Fueled by Ed Milich | Rider’s Library Review
Ed Milich’s book, Fueled, might be thought of as a combination of “Chicken Soup for the Soul of Italian Bike Fanatics” and “Italiano Moto for Dummies” with a dash of Hunter S. Thompson’s gonzo journalistic style.
Milch’s writing gets your attention like a hornet in your helmet.
Fueled is brief, only 103 pages. It is over all too soon—but it is refreshing. It isn’t only about his exploits on Moto Guzzi and Ducati machines, though those brands predominate his time on two wheels.
It is also about life experiences that motorcyclists often share; some painful, some exhilarating, some hilarious. As is often the case with great writers, it isn’t so much what he says as how he says it. For example:
“Christ on a crotchrocket. I have stabbed myself with safety wire again. In a moment of reflection, I consider the name ‘safety wire’ is a gross misnomer. I have never more consistently scratched, impaled, hooked, pierced or otherwise injured myself with any other common garage item as I have with this one. Particularly a product that purports to exist for the sake of safety.”
Anyone who has attempted to master the art of using safety wire finds that bit of prose highly relatable.
Milich is able to combine his talent for acute observation of people, places and events with a knack for finding new and vivid ways of telling us about them. From the mundane pursuit of bikes to fix and flip to the spectacular world of vintage superbike racing, the narrative keeps you reading.
Milich’s accounts of races won and lost complete with close calls and crashes and the consequences thereof are riveting. Some of it will leave you elated like his Daytona victories on a $600 Guzzi; others will make you wince and feel the pain, like his crash at Willow Springs that degloved the flesh from three of his toes. Out of his love for speed and competition came vintage road racing championships as well as plenty of physical and financial pain.

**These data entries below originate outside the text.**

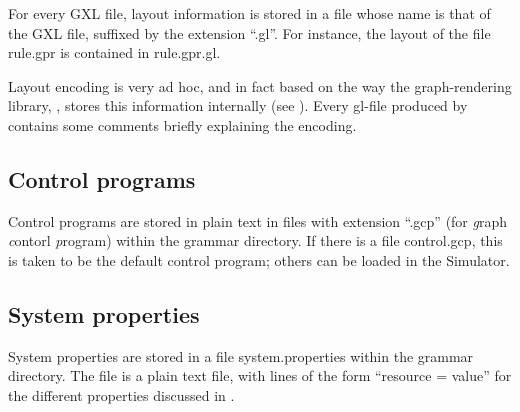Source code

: For every GXL file, layout information is stored in a file whose name is that
of the GXL file, suffixed by the extension ``\textsf{.gl}''. For instance, the
layout of the file \textsf{rule.gpr} is contained in \textsf{rule.gpr.gl}.

Layout encoding is very ad hoc, and in fact based on the way the
graph-rendering library, \JGraph, stores this information internally (see
\cite{JGraph}). Every \textsf{gl}-file produced by \Groove{} contains some
comments briefly explaining the encoding.

\subsection{Control programs}

Control programs are stored in plain text in files with extension
``\textsf{.gcp}'' (for \emph{g}raph \emph{c}ontorl \emph{p}rogram) within the
grammar directory. If there is a file \textsf{control.gcp}, this is taken to be
the default control program; others can be loaded in the Simulator.

\subsection{System properties}

System properties are stored in a file \textsf{system.properties} within the
grammar directory. The file is a plain text file, with lines of the form
``\textsf{resource = value}'' for the different properties discussed in
.
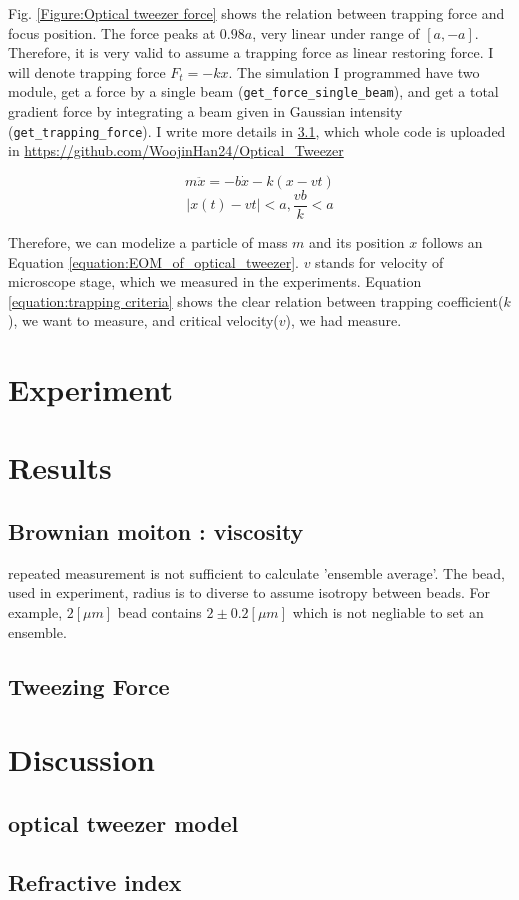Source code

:\documentclass{article}
\begin{document}
Fig. \ref{Figure:Optical tweezer force} shows the relation between trapping force and focus position. The force peaks at $0.98a$, very linear under range of $[a,-a]$.
Therefore, it is very valid to assume a trapping force as linear restoring force. I will denote trapping force $F_t = -kx$. The simulation I programmed have two module, get a force by a single beam (\verb|get_force_single_beam|), and get a total gradient force by integrating a beam given in Gaussian intensity (\verb|get_trapping_force|).
I write more details in \ref{discussion:optical_tweezer_simulation}, which whole code is uploaded in \url{https://github.com/WoojinHan24/Optical_Tweezer}

\begin{equation}
    m \ddot{x} =-b\dot{x} -k(x-vt)
    \label{equation:EOM_of_optical_tweezer}
\end{equation}
\begin{equation}
    |x(t) - vt| < a ,    \frac{vb}{k} < a 
    \label{equation:trapping criteria}
\end{equation}

Therefore, we can modelize a particle of mass $m$ and its position $x$ follows an Equation \ref{equation:EOM_of_optical_tweezer}. $v$ stands for velocity of microscope stage, which we measured in the experiments.
Equation \ref{equation:trapping criteria} shows the clear relation between trapping coefficient($k$), we want to measure, and critical velocity($v$), we had measure.


\section{Experiment}

\section{Results}
\subsection{Brownian moiton : viscosity}
\label{results:brownian_motion_raw_fig}
repeated measurement is not sufficient to calculate 'ensemble average'.
The bead, used in experiment, radius is to diverse to assume isotropy between beads.
For example, $2 [\mu m]$ bead contains $2 \pm 0.2 [\mu m]$ which is not negliable to set an ensemble.
\cite{polybead_spec}
\label{results:viscosity}
\label{results:modified_brownian_analysis}
\subsection{Tweezing Force}
\label{results:tweezing_force}

\section{Discussion}


\subsection{optical tweezer model}
\label{discussion:optical_tweezer_simulation}
\subsection{Refractive index}
\label{discussion:refractive_index_calculation}



\end{document}
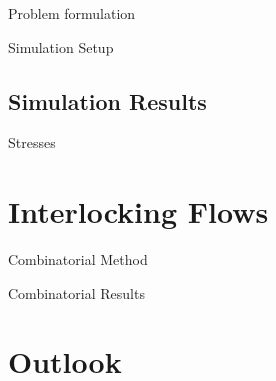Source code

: \documentclass{beamer}
\numberwithin{equation}{aufgabe}
\begin{document}
\begin{frame}{Problem formulation}

\end{frame}

\begin{frame}{Simulation Setup}
    
\end{frame}

\subsection{Simulation Results}
\begin{frame}{Stresses}
    
\end{frame}

\section{Interlocking Flows}
\begin{frame}{Combinatorial Method}
    
\end{frame}

\begin{frame}{Combinatorial Results}
    
\end{frame}

\section{Outlook}

\begin{frame}
    
\end{frame}

\appendix
\begin{frame}    
\printbibliography 
\end{frame}
\end{document}

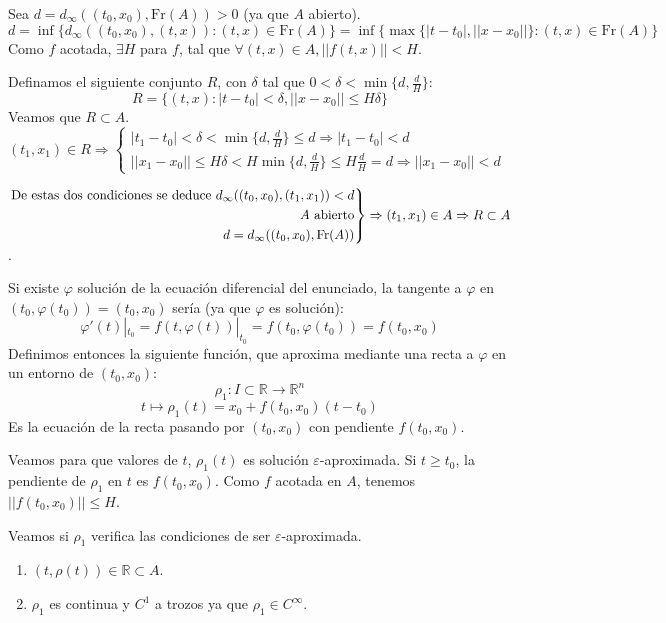 \documentclass[11pt, a4paper,twoside]{article}
\makeatletter
\theoremstyle{theorem-style}  %
\renewenvironment{proof}[1][\proofname]{\par
	\pushQED{\qed}%
	\normalfont \topsep6\p@\@plus6\p@\relax
	\list{}{%
		\settowidth{\leftmargin}{\quad:\hskip\labelsep}%
		\setlength{\labelwidth}{0pt}%
		\setlength{\itemindent}{-\leftmargin}%
	}%
	\item[\hskip\labelsep\itshape#1\@addpunct{:}]\ignorespaces
}{%
	\popQED\endlist\@endpefalse
}
\theoremstyle{definition-style}
\theoremstyle{example-style}
\newenvironment{rcases}
{\left.\begin{aligned}}
	{\end{aligned}\right\rbrace}
\makeatother
\begin{document}
\begin{proof}
	Sea $ d=d_\infty((t_0, x_0), \text{Fr} (A))>0 $ (ya que $ A $ abierto).
	\[ d=\inf \{d_\infty ( (t_0,x_0), (t,x)):(t,x)\in \text{Fr} (A) \}=\inf \{\max \{|t-t_0|,||x-x_0||\}:(t,x)\in \text{Fr} (A)\}\]
	Como $ f $ acotada, $ \exists H $ para $ f $, tal que $ \forall(t,x) \in A, ||f(t,x)||<H $.
	
	Definamos el siguiente conjunto $ R $, con $ \delta $ tal que $ 0<\delta<\min \{d, \frac{d}{H}\} $:
	\[ R=\{(t,x):|t-t_0|<\delta, ||x-x_0||\leq H\delta\} \]
	Veamos que $ R \subset A $. $ (t_1,x_1)\in R \Rightarrow \begin{cases}
	|t_1-t_0|<\delta<\min\{d,\frac{d}{H}\}\leq d\Rightarrow |t_1-t_0|<d\\
	||x_1-x_0||\leq H\delta<H\min\{d,\frac{d}{H}\}\leq H \frac{d}{H}=d \Rightarrow ||x_1-x_0||<d
	\end{cases}$  
	
	$\begin{rcases}
	\text{De estas dos condiciones se deduce } d_\infty ( (t_0,x_0), (t_1,x_1)) <d\\
	A \text{ abierto}\\
	d=d_\infty((t_0, x_0), \text{Fr} (A))
	\end{rcases} \Rightarrow (t_1,x_1)\in A \Rightarrow R \subset A$.
	
	Si existe $ \varphi $ solución de la ecuación diferencial del enunciado, la tangente a $ \varphi $ en $ (t_0,\varphi(t_0))=(t_0,x_0) $ sería (ya que $ \varphi $ es solución):
	\[ \varphi'(t)|_{t_0}=f(t, \varphi(t))|_{t_0}=f(t_0,\varphi (t_0))=f(t_0,x_0) \]
	Definimos entonces la siguiente función, que aproxima mediante una recta a $ \varphi $ en un entorno de $ (t_0,x_0) $: 
	\[ \rho_1:I\subset \mathbb{R}\longrightarrow \mathbb{R}^n \]
	\[ t \mapsto \rho_1(t)=x_0+f(t_0,x_0)(t-t_0) \]
	Es la ecuación de la recta pasando por $ (t_0,x_0) $ con pendiente $ f(t_0,x_0) $.
	
	Veamos para que valores de $ t $, $ \rho_1(t) $ es solución $ \varepsilon $-aproximada. 
	Si $ t\geq t_0 $, la pendiente de $ \rho_1 $ en $ t $ es $ f(t_0,x_0) $.
	Como $ f $ acotada en $ A $, tenemos $ ||f(t_0,x_0)||\leq H $.
	
	Veamos si $ \rho_1 $ verifica las condiciones de ser $ \varepsilon $-aproximada.
	\begin{enumerate}[\qquad i)]
		\item  $ (t,\rho(t)) \in \mathbb{R}\subset A$.
		
		\item $ \rho_1 $ es continua y $ C^1 $ a trozos ya que $ \rho_1 \in C^\infty $.
		

\end{enumerate}
\end{proof}
\end{document}

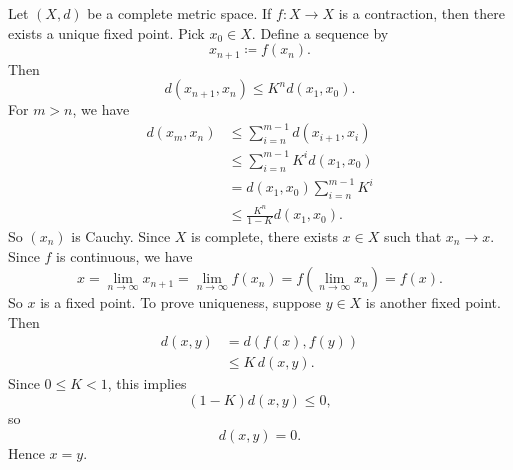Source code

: \begin{theorem}{
    Let $(X,d)$ be a complete metric space.
    If $f:X\to X$ is a contraction, then there exists a unique fixed point.
}
    Pick $x_0\in X$.
    Define a sequence by
    \[
        x_{n+1} \coloneqq f(x_n).
    \]
    Then
    \[
        d(x_{n+1},x_n) \leq K^n d(x_1,x_0).
    \]
    For $m>n$, we have
    \begin{align*}
        d(x_m,x_n)
        &\leq \sum_{i=n}^{m-1} d(x_{i+1},x_i)\\
        &\leq \sum_{i=n}^{m-1} K^i d(x_1,x_0)\\
        &= d(x_1,x_0)\sum_{i=n}^{m-1} K^i\\
        &\leq \frac{K^n}{1-K} d(x_1,x_0).
    \end{align*}
    So $(x_n)$ is Cauchy.
    Since $X$ is complete, there exists $x\in X$ such that $x_n\to x$.
    Since $f$ is continuous, we have
    \[
        x = \lim_{n\to\infty} x_{n+1}
        = \lim_{n\to\infty} f(x_n)
        = f\left(\lim_{n\to\infty} x_n\right)
        = f(x).
    \]
    So $x$ is a fixed point.
    To prove uniqueness, suppose $y\in X$ is another fixed point.
    Then
    \begin{align*}
        d(x,y)
        &= d(f(x),f(y))\\
        &\leq K\,d(x,y).
    \end{align*}
    Since $0\leq K<1$, this implies
    \[
        (1-K)d(x,y)\leq 0,
    \]
    so
    \[
        d(x,y)=0.
    \]
    Hence $x=y$.
\end{theorem}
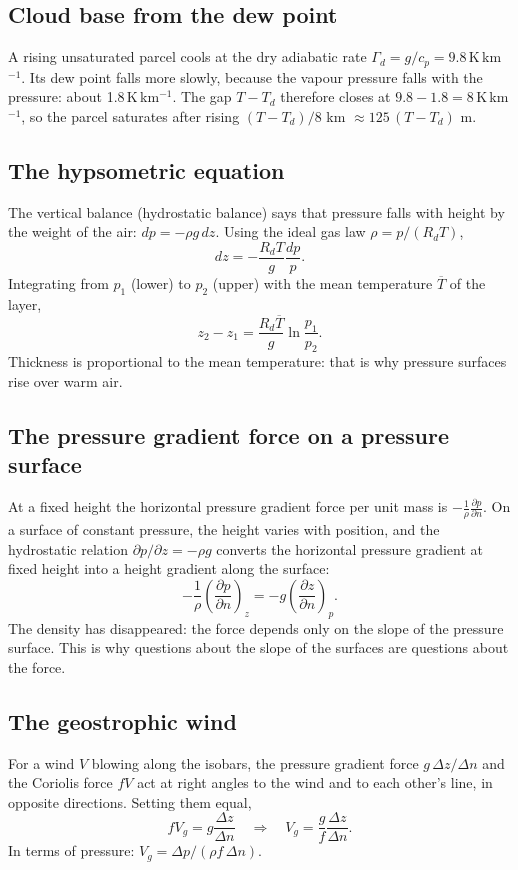\subsection{Cloud base from the dew point}

A rising unsaturated parcel cools at the dry adiabatic rate $\Gamma_d=g/c_p=9.8$\,K\,km$^{-1}$. Its dew point falls more slowly, because the vapour pressure falls with the pressure: about 1.8\,K\,km$^{-1}$. The gap $T-T_d$ therefore closes at $9.8-1.8=8$\,K\,km$^{-1}$, so the parcel saturates after rising $(T-T_d)/8$ km $\approx125\,(T-T_d)$ m.

\subsection{The hypsometric equation}

The vertical balance (hydrostatic balance) says that pressure falls with height by the weight of the air: $dp=-\rho g\,dz$. Using the ideal gas law $\rho=p/(R_dT)$,
\[
dz=-\frac{R_dT}{g}\frac{dp}{p}.
\]
Integrating from $p_1$ (lower) to $p_2$ (upper) with the mean temperature $\overline{T}$ of the layer,
\[
z_2-z_1=\frac{R_d\overline{T}}{g}\ln\frac{p_1}{p_2}.
\]
Thickness is proportional to the mean temperature: that is why pressure surfaces rise over warm air.

\subsection{The pressure gradient force on a pressure surface}

At a fixed height the horizontal pressure gradient force per unit mass is $-\frac{1}{\rho}\frac{\partial p}{\partial n}$. On a surface of constant pressure, the height varies with position, and the hydrostatic relation $\partial p/\partial z=-\rho g$ converts the horizontal pressure gradient at fixed height into a height gradient along the surface:
\[
-\frac{1}{\rho}\left(\frac{\partial p}{\partial n}\right)_z=-g\left(\frac{\partial z}{\partial n}\right)_p .
\]
The density has disappeared: the force depends only on the slope of the pressure surface. This is why questions about the slope of the surfaces are questions about the force.

\subsection{The geostrophic wind}

For a wind $V$ blowing along the isobars, the pressure gradient force $g\,\Delta z/\Delta n$ and the Coriolis force $fV$ act at right angles to the wind and to each other's line, in opposite directions. Setting them equal,
\[
fV_g=g\frac{\Delta z}{\Delta n}\quad\Longrightarrow\quad V_g=\frac{g}{f}\frac{\Delta z}{\Delta n}.
\]
In terms of pressure: $V_g=\Delta p/(\rho f\,\Delta n)$.

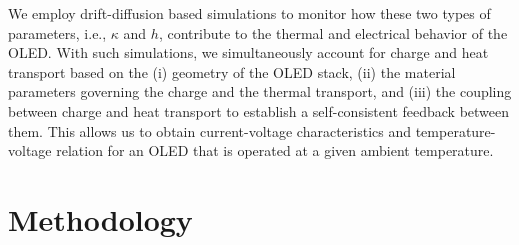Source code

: \documentclass[%
9pt,
 aip,
rsi,%
 amsmath,amssymb,
preprint,%
]{revtex4-1}
\begin{document}
We employ drift-diffusion based simulations to monitor how these two types of parameters, i.e., $\kappa$ and $h$, contribute to the thermal and electrical behavior of the OLED.
With such simulations, we simultaneously account for charge and heat transport based on the (i) geometry of the OLED stack, (ii) the material parameters governing the charge and the thermal transport, and (iii) the coupling between charge and heat transport to establish a self-consistent feedback between them.
This allows us to obtain current-voltage characteristics and temperature-voltage relation for an OLED that is operated at a given ambient temperature. 






\section{Methodology}
\end{document}
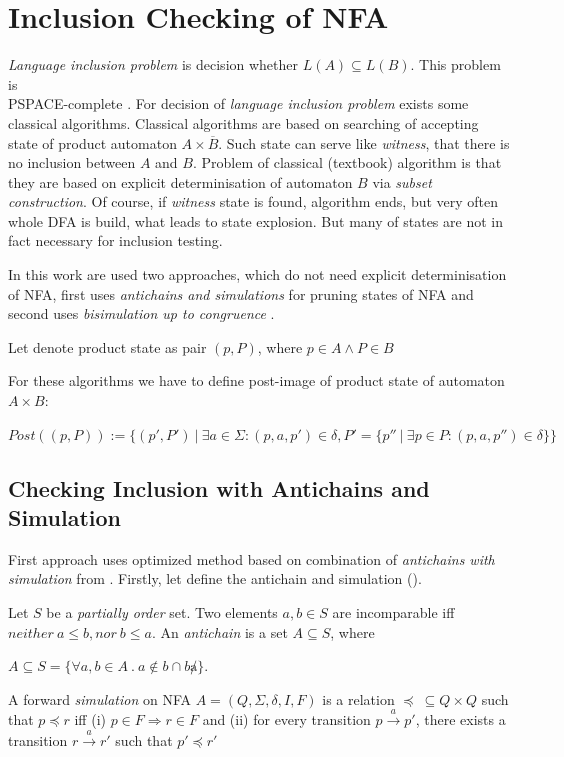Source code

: \chapter{Inclusion Checking of NFA}
\label{chapInclusion}
\emph{Language inclusion problem} is decision whether $L(A) \subseteq L(B)$. 
This problem is\\ PSPACE-complete \cite{cav06}. For decision of \emph{language inclusion problem} exists some classical algorithms.
Classical algorithms are based on searching of accepting state of product automaton $A\times \overline{B}$. Such state can serve like \emph{witness}, that
there is no inclusion between $A$ and $B$. Problem of classical (textbook) algorithm is that they are based on explicit determinisation of automaton $B$ 
via \emph{subset construction}. Of course, if \emph{witness} state is found, algorithm ends, but very often whole DFA is build, what leads to state explosion.
But many of states are not in fact necessary for inclusion testing. 

In this work are used two approaches, which do not need explicit determinisation of NFA, 
first uses \emph{antichains and simulations} \cite{cav06,tacas10} for pruning states of NFA and second uses \emph{bisimulation up to congruence} \cite{popl13}.

Let denote product state as pair $(p,P)$, where $p\in A \wedge P \in B$ 

For these algorithms we have to define post-image of product state of automaton $A\times B$:\
\begin{definition}
$Post((p,P)):=\{(p',P')\ |\ \exists a \in \Sigma: (p,a,p')\in \delta, P'=\{p''\ |\ \exists p \in P:(p,a,p'')\in \delta\}\}$
\end{definition}

\section{Checking Inclusion with Antichains and Simulation}
First approach uses optimized method based on combination of \emph{antichains with simulation} from \cite{tacas10}.
Firstly, let define the antichain and simulation (\cite{simulations}).
\begin{definition}
\label{defAntichains}
	Let $S$ be a \emph{partially order} set. Two elements $a,b\in S$ are incomparable iff $neither\ a \leq b, nor\ b \leq a$.
	An \emph{antichain} is a set $A \subseteq S$, where
	\begin{description}	
		\item $A \subseteq S =\{\forall a,b \in A\ .\ a\not\in b \cap b \not a\}$. 
	\end{description}	
\end{definition}
\begin{definition}
\label{defSimulation}
		A forward \emph{simulation} on NFA $A=(Q,\Sigma,\delta,I,F)$ is a relation $\preceq\  \subseteq Q \times Q$ such that $p \preceq r$ iff (i) $p \in F 
		\Rightarrow r \in F$ and (ii) for every transition $p \xrightarrow{a} p'$, there exists a transition $r \xrightarrow{a} r'$ such that $p' \preceq r'$ 
\end{definition}


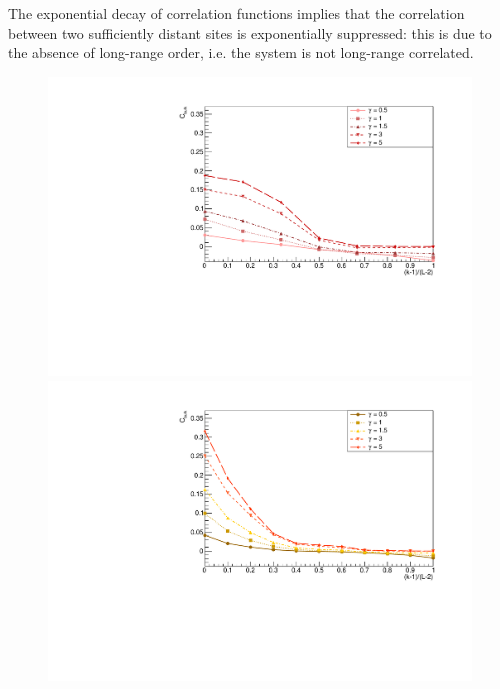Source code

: The exponential decay of correlation functions implies that the correlation between two sufficiently distant sites is exponentially suppressed: this is due to the absence of long-range order, i.e. the system is not long-range correlated.


\begin{figure}
\centering
    \includegraphics[scale=0.55]{Figures/8sites_BulkCF_CONNvsGamma.pdf}
    \includegraphics[scale=0.55]{Figures/12sites_CFBulkCONNVSgamma.pdf}

\end{figure}

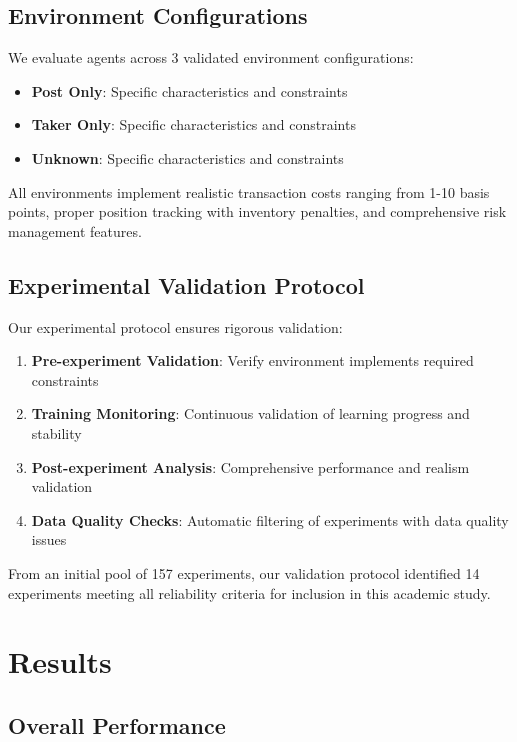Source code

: \documentclass[11pt,a4paper]{article}
\begin{document}
\subsection{Environment Configurations}

We evaluate agents across 3 validated environment configurations:
\begin{itemize}
\item \textbf{Post Only}: Specific characteristics and constraints
\item \textbf{Taker Only}: Specific characteristics and constraints
\item \textbf{Unknown}: Specific characteristics and constraints
\end{itemize}

All environments implement realistic transaction costs ranging from 1-10 basis points, proper position tracking with inventory penalties, and comprehensive risk management features.

\subsection{Experimental Validation Protocol}

Our experimental protocol ensures rigorous validation:

\begin{enumerate}
\item \textbf{Pre-experiment Validation}: Verify environment implements required constraints
\item \textbf{Training Monitoring}: Continuous validation of learning progress and stability
\item \textbf{Post-experiment Analysis}: Comprehensive performance and realism validation
\item \textbf{Data Quality Checks}: Automatic filtering of experiments with data quality issues
\end{enumerate}

From an initial pool of 157 experiments, our validation protocol identified 14 experiments meeting all reliability criteria for inclusion in this academic study.

\section{Results}
\label{sec:results}

\subsection{Overall Performance}
\end{document}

Just for fun, he takes a backhanded swipe at the moto publishing world, at the expense of one of its giants, Cycle World magazine. The following is an excerpt from his essay submitted to that magazine in response to a call for essays to be used for the purpose of selecting potential candidates for an editorial job:
“After your appeal for submissions to fill the open editor position at Cycle World, I’m sure your mail sack will be overflowing with responses from slicksters, social climbers and suck-ups who want to advance to the next rung of moto célébrité. Allow me to interrupt your approving chorus of Aerostiched BMW dweebs, mullet-headed minimum-wage-earning Harley devotees, and assorted brown-nosers singing hosannas to your editorial prowess, with a lone dissenting voice.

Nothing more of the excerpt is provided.